Chris -   How do you do your research?  It's already a very emotionally charged area - looking at pregnancy and children that haven't been born yet that might have a problem.  Is there an animal model you can induce which will give you a faithful representation of what might happen in a human?

Simon -   We work primarily with mouse models and so, actually we're able to deliver the genes into the foetal mouse by the same routes as one would be able to do a blood sample in a foetal human.  Obviously the mouse model is a long way away from the human in terms of physiology but the principles are the same, and I think we're seeing this through the various gene therapy trials that are being performed anyway.  Obviously, you have to test the safety of these in lower animal models before you scale it up to human beings.

Chris -   What techniques are you investigating that you're trying to use?  What gene transfer techniques are you investigating that you're trying to use?

Simon -   What we're looking at, for example, is that we've been interested in neurodegenerative diseases.  One particular interest of ours is Gaucher's disease which is a deficiency in the enzyme glucocerebrosidase.  Humans with the severe form of this disease, called neuronopathic Gaucher disease, will only expect to live for 2 years after birth.

Adeno Associated VirusesWe have a mouse model of this where the mice only lived for 14 days after birth.  We're using a vector called AAV9 which is Adeno-Associated Virus 9.  People found a couple of years ago that when you injected this in the circulation, you could cross the blood-brain barrier and could actually deliver the genes to the central and peripheral nervous system.  This is the main problem with neuronopathic Gaucher disease.  you can't get anything into the brain.  We're hoping to be able to deliver additional copies of glucocerebrosidase in order to at least cure the mouse model.
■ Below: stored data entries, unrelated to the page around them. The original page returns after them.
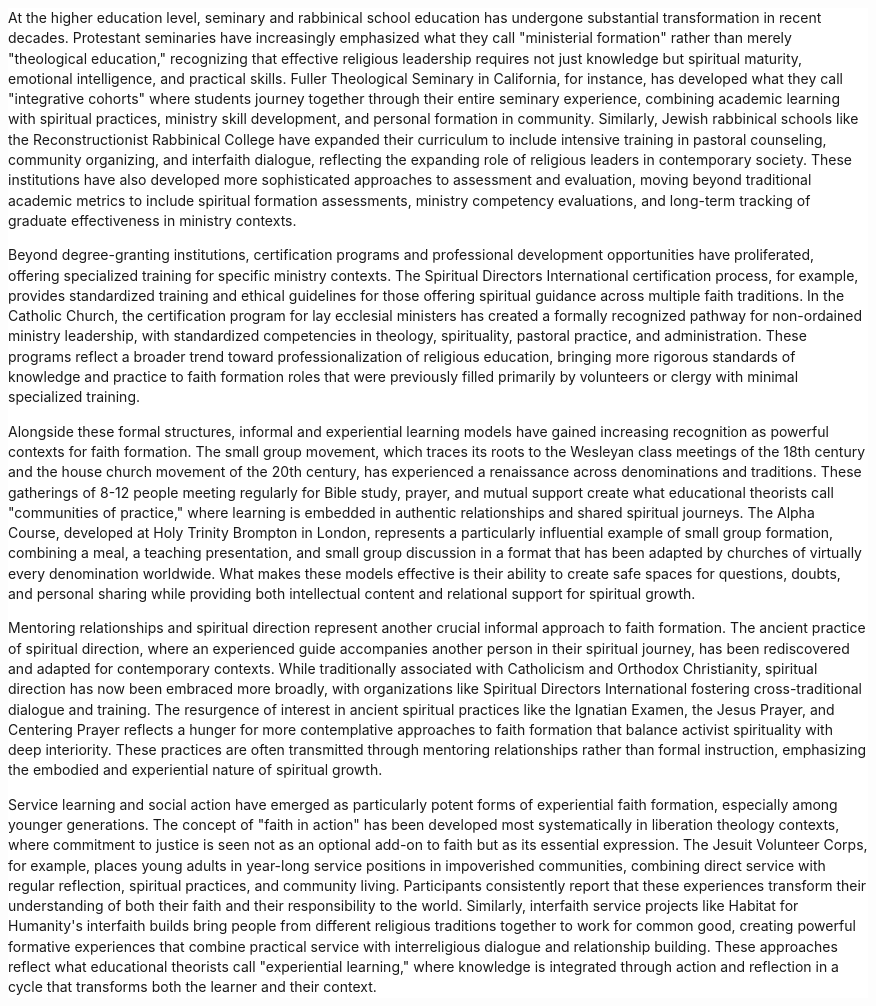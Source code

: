 At the higher education level, seminary and rabbinical school education has undergone substantial transformation in recent decades. Protestant seminaries have increasingly emphasized what they call "ministerial formation" rather than merely "theological education," recognizing that effective religious leadership requires not just knowledge but spiritual maturity, emotional intelligence, and practical skills. Fuller Theological Seminary in California, for instance, has developed what they call "integrative cohorts" where students journey together through their entire seminary experience, combining academic learning with spiritual practices, ministry skill development, and personal formation in community. Similarly, Jewish rabbinical schools like the Reconstructionist Rabbinical College have expanded their curriculum to include intensive training in pastoral counseling, community organizing, and interfaith dialogue, reflecting the expanding role of religious leaders in contemporary society. These institutions have also developed more sophisticated approaches to assessment and evaluation, moving beyond traditional academic metrics to include spiritual formation assessments, ministry competency evaluations, and long-term tracking of graduate effectiveness in ministry contexts.

Beyond degree-granting institutions, certification programs and professional development opportunities have proliferated, offering specialized training for specific ministry contexts. The Spiritual Directors International certification process, for example, provides standardized training and ethical guidelines for those offering spiritual guidance across multiple faith traditions. In the Catholic Church, the certification program for lay ecclesial ministers has created a formally recognized pathway for non-ordained ministry leadership, with standardized competencies in theology, spirituality, pastoral practice, and administration. These programs reflect a broader trend toward professionalization of religious education, bringing more rigorous standards of knowledge and practice to faith formation roles that were previously filled primarily by volunteers or clergy with minimal specialized training.

Alongside these formal structures, informal and experiential learning models have gained increasing recognition as powerful contexts for faith formation. The small group movement, which traces its roots to the Wesleyan class meetings of the 18th century and the house church movement of the 20th century, has experienced a renaissance across denominations and traditions. These gatherings of 8-12 people meeting regularly for Bible study, prayer, and mutual support create what educational theorists call "communities of practice," where learning is embedded in authentic relationships and shared spiritual journeys. The Alpha Course, developed at Holy Trinity Brompton in London, represents a particularly influential example of small group formation, combining a meal, a teaching presentation, and small group discussion in a format that has been adapted by churches of virtually every denomination worldwide. What makes these models effective is their ability to create safe spaces for questions, doubts, and personal sharing while providing both intellectual content and relational support for spiritual growth.

Mentoring relationships and spiritual direction represent another crucial informal approach to faith formation. The ancient practice of spiritual direction, where an experienced guide accompanies another person in their spiritual journey, has been rediscovered and adapted for contemporary contexts. While traditionally associated with Catholicism and Orthodox Christianity, spiritual direction has now been embraced more broadly, with organizations like Spiritual Directors International fostering cross-traditional dialogue and training. The resurgence of interest in ancient spiritual practices like the Ignatian Examen, the Jesus Prayer, and Centering Prayer reflects a hunger for more contemplative approaches to faith formation that balance activist spirituality with deep interiority. These practices are often transmitted through mentoring relationships rather than formal instruction, emphasizing the embodied and experiential nature of spiritual growth.

Service learning and social action have emerged as particularly potent forms of experiential faith formation, especially among younger generations. The concept of "faith in action" has been developed most systematically in liberation theology contexts, where commitment to justice is seen not as an optional add-on to faith but as its essential expression. The Jesuit Volunteer Corps, for example, places young adults in year-long service positions in impoverished communities, combining direct service with regular reflection, spiritual practices, and community living. Participants consistently report that these experiences transform their understanding of both their faith and their responsibility to the world. Similarly, interfaith service projects like Habitat for Humanity's interfaith builds bring people from different religious traditions together to work for common good, creating powerful formative experiences that combine practical service with interreligious dialogue and relationship building. These approaches reflect what educational theorists call "experiential learning," where knowledge is integrated through action and reflection in a cycle that transforms both the learner and their context.
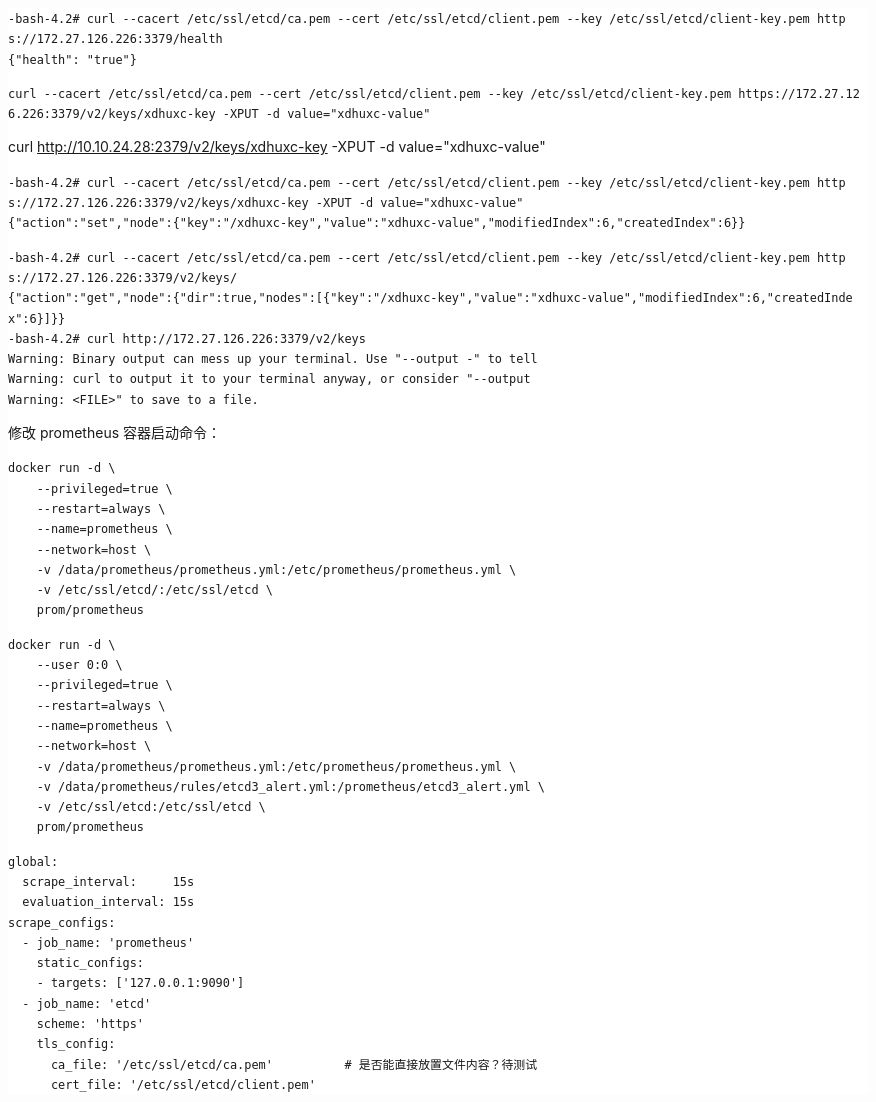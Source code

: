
 ```angular2html
-bash-4.2# curl --cacert /etc/ssl/etcd/ca.pem --cert /etc/ssl/etcd/client.pem --key /etc/ssl/etcd/client-key.pem https://172.27.126.226:3379/health
{"health": "true"}
```


```angular2html
curl --cacert /etc/ssl/etcd/ca.pem --cert /etc/ssl/etcd/client.pem --key /etc/ssl/etcd/client-key.pem https://172.27.126.226:3379/v2/keys/xdhuxc-key -XPUT -d value="xdhuxc-value"
```
curl http://10.10.24.28:2379/v2/keys/xdhuxc-key -XPUT -d value="xdhuxc-value"

```angular2html
-bash-4.2# curl --cacert /etc/ssl/etcd/ca.pem --cert /etc/ssl/etcd/client.pem --key /etc/ssl/etcd/client-key.pem https://172.27.126.226:3379/v2/keys/xdhuxc-key -XPUT -d value="xdhuxc-value"
{"action":"set","node":{"key":"/xdhuxc-key","value":"xdhuxc-value","modifiedIndex":6,"createdIndex":6}}
```

```angular2html
-bash-4.2# curl --cacert /etc/ssl/etcd/ca.pem --cert /etc/ssl/etcd/client.pem --key /etc/ssl/etcd/client-key.pem https://172.27.126.226:3379/v2/keys/
{"action":"get","node":{"dir":true,"nodes":[{"key":"/xdhuxc-key","value":"xdhuxc-value","modifiedIndex":6,"createdIndex":6}]}}
-bash-4.2# curl http://172.27.126.226:3379/v2/keys
Warning: Binary output can mess up your terminal. Use "--output -" to tell
Warning: curl to output it to your terminal anyway, or consider "--output
Warning: <FILE>" to save to a file.
```

修改 prometheus 容器启动命令：
```angular2html
docker run -d \
    --privileged=true \
    --restart=always \
    --name=prometheus \
    --network=host \
    -v /data/prometheus/prometheus.yml:/etc/prometheus/prometheus.yml \
    -v /etc/ssl/etcd/:/etc/ssl/etcd \
    prom/prometheus
```

```angular2html
docker run -d \
    --user 0:0 \
    --privileged=true \
    --restart=always \
    --name=prometheus \
    --network=host \
    -v /data/prometheus/prometheus.yml:/etc/prometheus/prometheus.yml \
    -v /data/prometheus/rules/etcd3_alert.yml:/prometheus/etcd3_alert.yml \
    -v /etc/ssl/etcd:/etc/ssl/etcd \
    prom/prometheus
```

```angular2html
global:
  scrape_interval:     15s
  evaluation_interval: 15s
scrape_configs:
  - job_name: 'prometheus'
    static_configs:
    - targets: ['127.0.0.1:9090']
  - job_name: 'etcd'
    scheme: 'https'
    tls_config:
      ca_file: '/etc/ssl/etcd/ca.pem'          # 是否能直接放置文件内容？待测试
      cert_file: '/etc/ssl/etcd/client.pem'
```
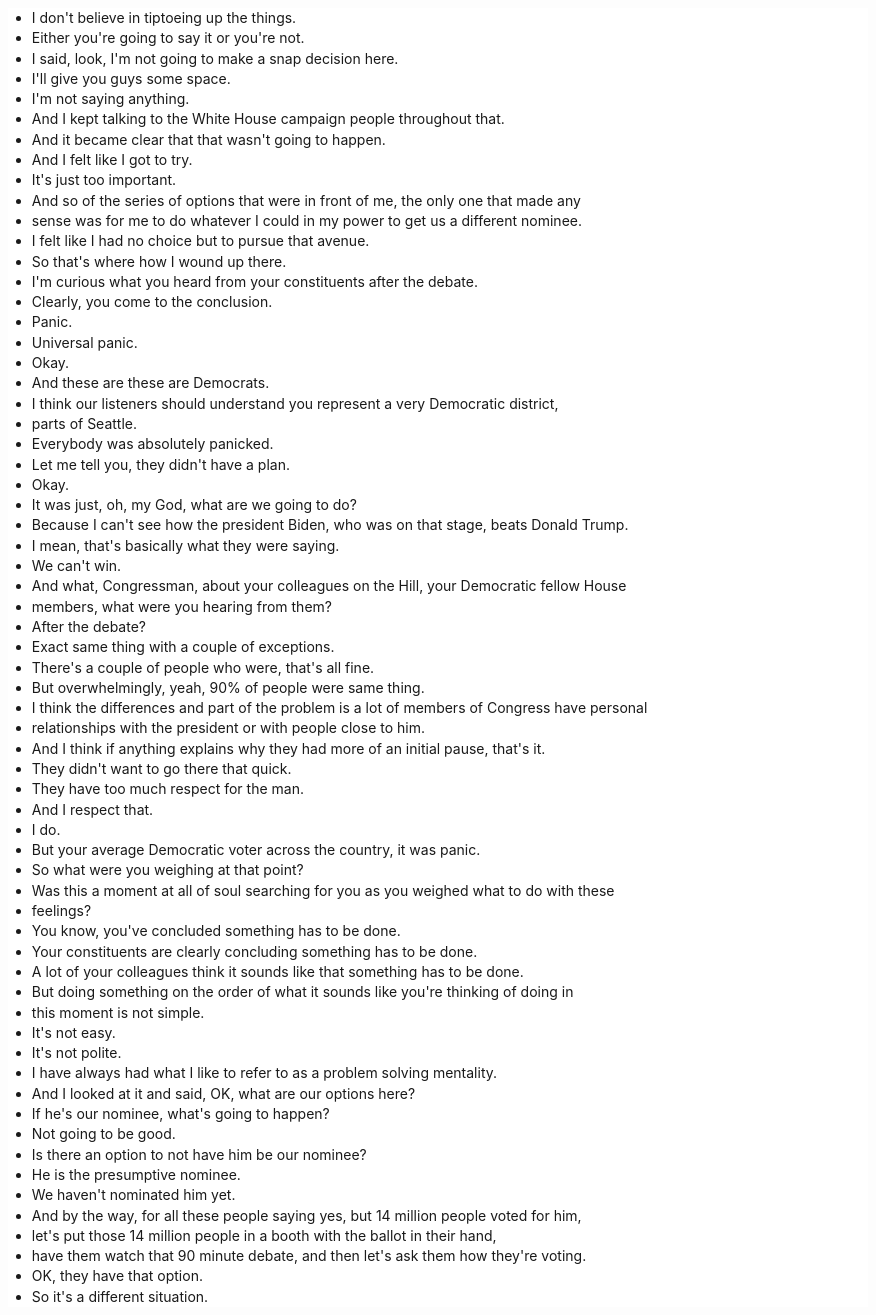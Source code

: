 *  I don't believe in tiptoeing up the things.
*  Either you're going to say it or you're not.
*  I said, look, I'm not going to make a snap decision here.
*  I'll give you guys some space.
*  I'm not saying anything.
*  And I kept talking to the White House campaign people throughout that.
*  And it became clear that that wasn't going to happen.
*  And I felt like I got to try.
*  It's just too important.
*  And so of the series of options that were in front of me, the only one that made any
*  sense was for me to do whatever I could in my power to get us a different nominee.
*  I felt like I had no choice but to pursue that avenue.
*  So that's where how I wound up there.
*  I'm curious what you heard from your constituents after the debate.
*  Clearly, you come to the conclusion.
*  Panic.
*  Universal panic.
*  Okay.
*  And these are these are Democrats.
*  I think our listeners should understand you represent a very Democratic district,
*  parts of Seattle.
*  Everybody was absolutely panicked.
*  Let me tell you, they didn't have a plan.
*  Okay.
*  It was just, oh, my God, what are we going to do?
*  Because I can't see how the president Biden, who was on that stage, beats Donald Trump.
*  I mean, that's basically what they were saying.
*  We can't win.
*  And what, Congressman, about your colleagues on the Hill, your Democratic fellow House
*  members, what were you hearing from them?
*  After the debate?
*  Exact same thing with a couple of exceptions.
*  There's a couple of people who were, that's all fine.
*  But overwhelmingly, yeah, 90% of people were same thing.
*  I think the differences and part of the problem is a lot of members of Congress have personal
*  relationships with the president or with people close to him.
*  And I think if anything explains why they had more of an initial pause, that's it.
*  They didn't want to go there that quick.
*  They have too much respect for the man.
*  And I respect that.
*  I do.
*  But your average Democratic voter across the country, it was panic.
*  So what were you weighing at that point?
*  Was this a moment at all of soul searching for you as you weighed what to do with these
*  feelings?
*  You know, you've concluded something has to be done.
*  Your constituents are clearly concluding something has to be done.
*  A lot of your colleagues think it sounds like that something has to be done.
*  But doing something on the order of what it sounds like you're thinking of doing in
*  this moment is not simple.
*  It's not easy.
*  It's not polite.
*  I have always had what I like to refer to as a problem solving mentality.
*  And I looked at it and said, OK, what are our options here?
*  If he's our nominee, what's going to happen?
*  Not going to be good.
*  Is there an option to not have him be our nominee?
*  He is the presumptive nominee.
*  We haven't nominated him yet.
*  And by the way, for all these people saying yes, but 14 million people voted for him,
*  let's put those 14 million people in a booth with the ballot in their hand,
*  have them watch that 90 minute debate, and then let's ask them how they're voting.
*  OK, they have that option.
*  So it's a different situation.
Chris -   And the fact that you're going into a brain which is smaller than it will be when you're trying to cure a much bigger child or adult makes it easier because you're able to hit cells when they're at the stem cell stage, so then all of the daughter cells will inherit that change.

Simon -   Well the thing is with the brain is that at birth, you're not actually adding any more cells or not adding many more cells to your brain.  Your neurons are already in place so we are using a vector that doesn't integrate itself into the host genome, but actually because your brain is no longer dividing, these vectors can then stay around for the rest of the lifetime.

Chris -   So you should get lifelong protection?

Simon -   That's right, yes.

Chris -   Any risks?

Simon -   Well, I think as a community, we've always been very aware of any potential risks.  So, the risks in terms of foetal gene transfer would be that you are also putting a needle into the mum and there's always a small, but still actual risk of damaging the foetus or causing birth.

Chris -   Are you physically injecting this into the bloodstream of the foetus?  Is that what you've got to do to get it into the brain?  How are you doing that?

Simon -   That's right.  One of the big problems with brain gene therapy has been that you have to stick a needle into the brain in multiple sites because it doesn't spread through the brain naturally.  Whereas these new and exciting vectors, you can put it into the bloodstream and then it can actually deliver genes throughout the entire brain and to the spinal cord. 

There's some exciting work coming out on spinal muscular atrophy in mouse models and actually in larger animal models.  In the mouse model, actually they cured the disease - the spinal muscular atrophy - which was completely stunning.  And so, these researchers are actually now looking at the large models before considering clinical trials.